I’m not going to expound upon this, because it’s an obvious problem with an obvious solution. You just gotta eat your vegetables. Plus, other smart people have been beating this drum for a while now.
As per usual, the MGI study has a lot of interesting info. Here are a few other tidbits I found interesting:
Student and Attendee Conversion
On average, associations convert 31 percent of their student members to full members. Among associations that offer a free or discounted year of membership with an annual-meeting registration, they report an average of 44 percent of those members renew the following year.
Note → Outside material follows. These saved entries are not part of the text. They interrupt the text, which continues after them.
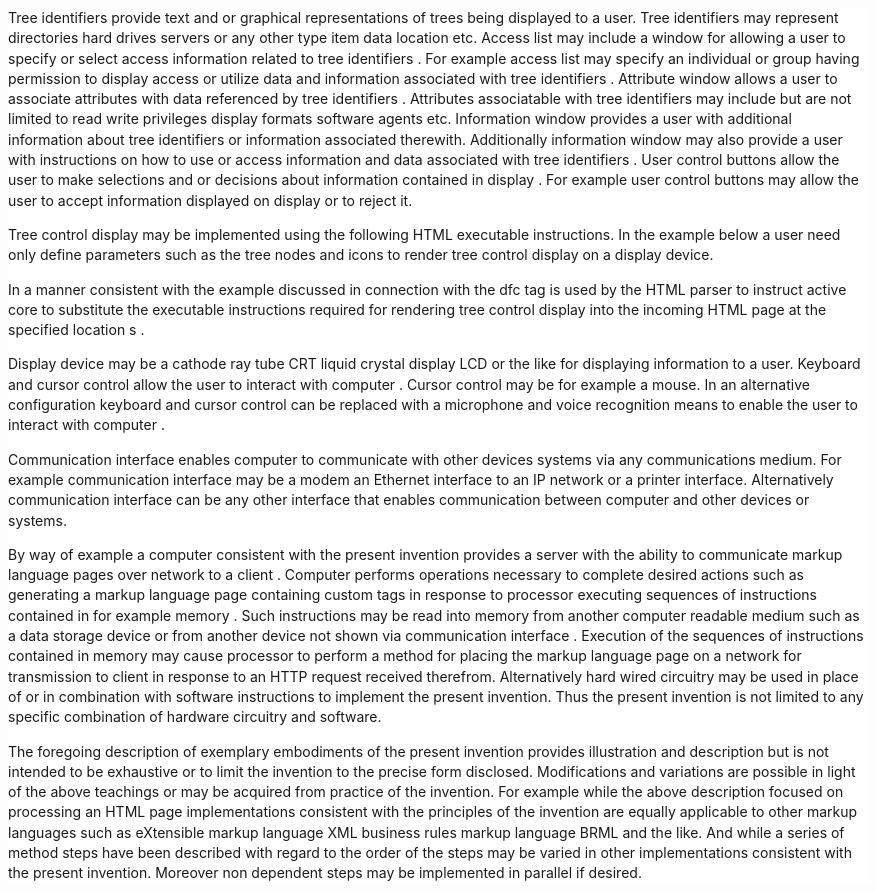 Tree identifiers provide text and or graphical representations of trees being displayed to a user. Tree identifiers may represent directories hard drives servers or any other type item data location etc. Access list may include a window for allowing a user to specify or select access information related to tree identifiers . For example access list may specify an individual or group having permission to display access or utilize data and information associated with tree identifiers . Attribute window allows a user to associate attributes with data referenced by tree identifiers . Attributes associatable with tree identifiers may include but are not limited to read write privileges display formats software agents etc. Information window provides a user with additional information about tree identifiers or information associated therewith. Additionally information window may also provide a user with instructions on how to use or access information and data associated with tree identifiers . User control buttons allow the user to make selections and or decisions about information contained in display . For example user control buttons may allow the user to accept information displayed on display or to reject it.

Tree control display may be implemented using the following HTML executable instructions. In the example below a user need only define parameters such as the tree nodes and icons to render tree control display on a display device.

In a manner consistent with the example discussed in connection with the dfc tag is used by the HTML parser to instruct active core to substitute the executable instructions required for rendering tree control display into the incoming HTML page at the specified location s .

Display device may be a cathode ray tube CRT liquid crystal display LCD or the like for displaying information to a user. Keyboard and cursor control allow the user to interact with computer . Cursor control may be for example a mouse. In an alternative configuration keyboard and cursor control can be replaced with a microphone and voice recognition means to enable the user to interact with computer .

Communication interface enables computer to communicate with other devices systems via any communications medium. For example communication interface may be a modem an Ethernet interface to an IP network or a printer interface. Alternatively communication interface can be any other interface that enables communication between computer and other devices or systems.

By way of example a computer consistent with the present invention provides a server with the ability to communicate markup language pages over network to a client . Computer performs operations necessary to complete desired actions such as generating a markup language page containing custom tags in response to processor executing sequences of instructions contained in for example memory . Such instructions may be read into memory from another computer readable medium such as a data storage device or from another device not shown via communication interface . Execution of the sequences of instructions contained in memory may cause processor to perform a method for placing the markup language page on a network for transmission to client in response to an HTTP request received therefrom. Alternatively hard wired circuitry may be used in place of or in combination with software instructions to implement the present invention. Thus the present invention is not limited to any specific combination of hardware circuitry and software.

The foregoing description of exemplary embodiments of the present invention provides illustration and description but is not intended to be exhaustive or to limit the invention to the precise form disclosed. Modifications and variations are possible in light of the above teachings or may be acquired from practice of the invention. For example while the above description focused on processing an HTML page implementations consistent with the principles of the invention are equally applicable to other markup languages such as eXtensible markup language XML business rules markup language BRML and the like. And while a series of method steps have been described with regard to the order of the steps may be varied in other implementations consistent with the present invention. Moreover non dependent steps may be implemented in parallel if desired.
These struck me as low renewal rates, especially when compared to overall renewal rates that hover in the 80 percent range across associations. But on MGI’s June 12 webinar, MGI Vice President Erik Schonher suggested a “glass half-full” perspective. “If you were to look at any kind of new-member acquisition program, and you had a list in your new-member acquisition program, and you felt confident that you could convert 31 percent of that list to members, you’d be overjoyed. That’s a third. You’d be absolutely ecstatic,” he said, “because we all know that, in regard to direct mail, you’re looking at 0.4 percent, 0.5 percent. If you’re really lucky, you’re going to get 0.6.”
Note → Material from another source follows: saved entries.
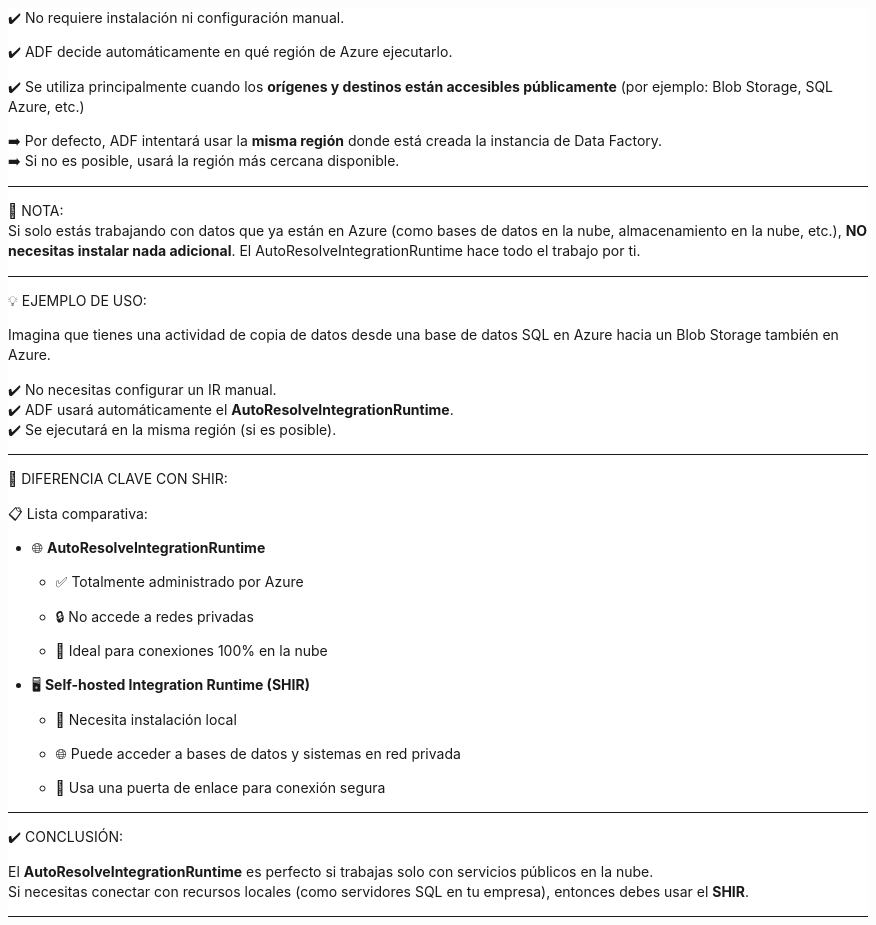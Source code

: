 ✔️ No requiere instalación ni configuración manual.

✔️ ADF decide automáticamente en qué región de Azure ejecutarlo.

✔️ Se utiliza principalmente cuando los **orígenes y destinos están accesibles públicamente** (por ejemplo: Blob Storage, SQL Azure, etc.)

➡️ Por defecto, ADF intentará usar la **misma región** donde está creada la instancia de Data Factory.  
➡️ Si no es posible, usará la región más cercana disponible.

---

📝 NOTA:  
Si solo estás trabajando con datos que ya están en Azure (como bases de datos en la nube, almacenamiento en la nube, etc.), **NO necesitas instalar nada adicional**. El AutoResolveIntegrationRuntime hace todo el trabajo por ti.

---

💡 EJEMPLO DE USO:

Imagina que tienes una actividad de copia de datos desde una base de datos SQL en Azure hacia un Blob Storage también en Azure.

✔️ No necesitas configurar un IR manual.  
✔️ ADF usará automáticamente el **AutoResolveIntegrationRuntime**.  
✔️ Se ejecutará en la misma región (si es posible).

---

🧱 DIFERENCIA CLAVE CON SHIR:

📋 Lista comparativa:

- 🌐 **AutoResolveIntegrationRuntime**
    
    - ✅ Totalmente administrado por Azure
        
    - 🔒 No accede a redes privadas
        
    - 🚀 Ideal para conexiones 100% en la nube
        
- 🖥️ **Self-hosted Integration Runtime (SHIR)**
    
    - 🧰 Necesita instalación local
        
    - 🌐 Puede acceder a bases de datos y sistemas en red privada
        
    - 🔐 Usa una puerta de enlace para conexión segura
        

---

✔️ CONCLUSIÓN:

El **AutoResolveIntegrationRuntime** es perfecto si trabajas solo con servicios públicos en la nube.  
Si necesitas conectar con recursos locales (como servidores SQL en tu empresa), entonces debes usar el **SHIR**.

---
While both individual membership organizations and trade associations reported lower average member renewal rates in 2014 compared to 2013, hybrid associations—those that offer both individual and company memberships—reported an increase. And, as MGI Senior Vice President Tony Rossell pointed out in May, the number of these hybrid associations is increasing. Definitely a trend to keep an eye on.
Online Community Staffing
Just 12 percent of associations have full-time staff fully dedicated to online community management. Far more common (41 percent) is dedicating part of one or more full-time staff member’s duties to online community management. (Though, if you limit this to the 75 percent of associations that do, in fact, offer an online community, those numbers change to 16 percent and 55 percent.)
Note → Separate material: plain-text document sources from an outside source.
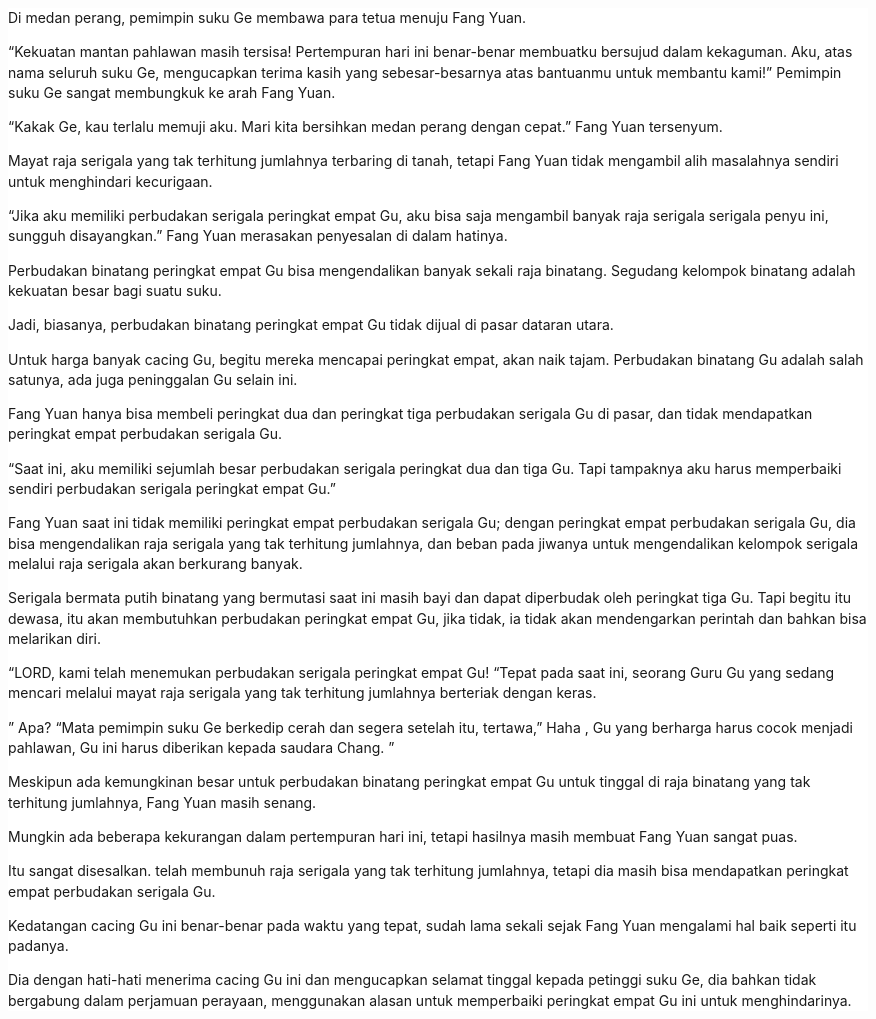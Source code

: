 Di medan perang, pemimpin suku Ge membawa para tetua menuju Fang Yuan.

“Kekuatan mantan pahlawan masih tersisa! Pertempuran hari ini benar-benar membuatku bersujud dalam kekaguman. Aku, atas nama seluruh suku Ge, mengucapkan terima kasih yang sebesar-besarnya atas bantuanmu untuk membantu kami!” Pemimpin suku Ge sangat membungkuk ke arah Fang Yuan.

“Kakak Ge, kau terlalu memuji aku. Mari kita bersihkan medan perang dengan cepat.” Fang Yuan tersenyum.

Mayat raja serigala yang tak terhitung jumlahnya terbaring di tanah, tetapi Fang Yuan tidak mengambil alih masalahnya sendiri untuk menghindari kecurigaan.

“Jika aku memiliki perbudakan serigala peringkat empat Gu, aku bisa saja mengambil banyak raja serigala serigala penyu ini, sungguh disayangkan.” Fang Yuan merasakan penyesalan di dalam hatinya.

Perbudakan binatang peringkat empat Gu bisa mengendalikan banyak sekali raja binatang. Segudang kelompok binatang adalah kekuatan besar bagi suatu suku.

Jadi, biasanya, perbudakan binatang peringkat empat Gu tidak dijual di pasar dataran utara.

Untuk harga banyak cacing Gu, begitu mereka mencapai peringkat empat, akan naik tajam. Perbudakan binatang Gu adalah salah satunya, ada juga peninggalan Gu selain ini.

Fang Yuan hanya bisa membeli peringkat dua dan peringkat tiga perbudakan serigala Gu di pasar, dan tidak mendapatkan peringkat empat perbudakan serigala Gu.

“Saat ini, aku memiliki sejumlah besar perbudakan serigala peringkat dua dan tiga Gu. Tapi tampaknya aku harus memperbaiki sendiri perbudakan serigala peringkat empat Gu.”

Fang Yuan saat ini tidak memiliki peringkat empat perbudakan serigala Gu; dengan peringkat empat perbudakan serigala Gu, dia bisa mengendalikan raja serigala yang tak terhitung jumlahnya, dan beban pada jiwanya untuk mengendalikan kelompok serigala melalui raja serigala akan berkurang banyak.



Serigala bermata putih binatang yang bermutasi saat ini masih bayi dan dapat diperbudak oleh peringkat tiga Gu. Tapi begitu itu dewasa, itu akan membutuhkan perbudakan peringkat empat Gu, jika tidak, ia tidak akan mendengarkan perintah dan bahkan bisa melarikan diri.

“LORD, kami telah menemukan perbudakan serigala peringkat empat Gu! “Tepat pada saat ini, seorang Guru Gu yang sedang mencari melalui mayat raja serigala yang tak terhitung jumlahnya berteriak dengan keras.

” Apa? “Mata pemimpin suku Ge berkedip cerah dan segera setelah itu, tertawa,” Haha , Gu yang berharga harus cocok menjadi pahlawan, Gu ini harus diberikan kepada saudara Chang. ”

Meskipun ada kemungkinan besar untuk perbudakan binatang peringkat empat Gu untuk tinggal di raja binatang yang tak terhitung jumlahnya, Fang Yuan masih senang.

Mungkin ada beberapa kekurangan dalam pertempuran hari ini, tetapi hasilnya masih membuat Fang Yuan sangat puas.

Itu sangat disesalkan. telah membunuh raja serigala yang tak terhitung jumlahnya, tetapi dia masih bisa mendapatkan peringkat empat perbudakan serigala Gu.

Kedatangan cacing Gu ini benar-benar pada waktu yang tepat, sudah lama sekali sejak Fang Yuan mengalami hal baik seperti itu padanya.

Dia dengan hati-hati menerima cacing Gu ini dan mengucapkan selamat tinggal kepada petinggi suku Ge, dia bahkan tidak bergabung dalam perjamuan perayaan, menggunakan alasan untuk memperbaiki peringkat empat Gu ini untuk menghindarinya.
ASAE’s newest biannual Association Compensation and Benefits Study will be released this month, and it will be the second edition to include “community manager” among association job roles. I suspect that the number of associations reporting such a paid position will have increased, but that will be another trend to check in on in a future post.
Have you taken a look at the new MGI benchmarking report? What stood out to you? Or, what membership questions would you like to see ASAE or someone in the industry research? And what are your thoughts on associations’ apparent prioritization of promoting their value over understanding member needs? Please share in the comments.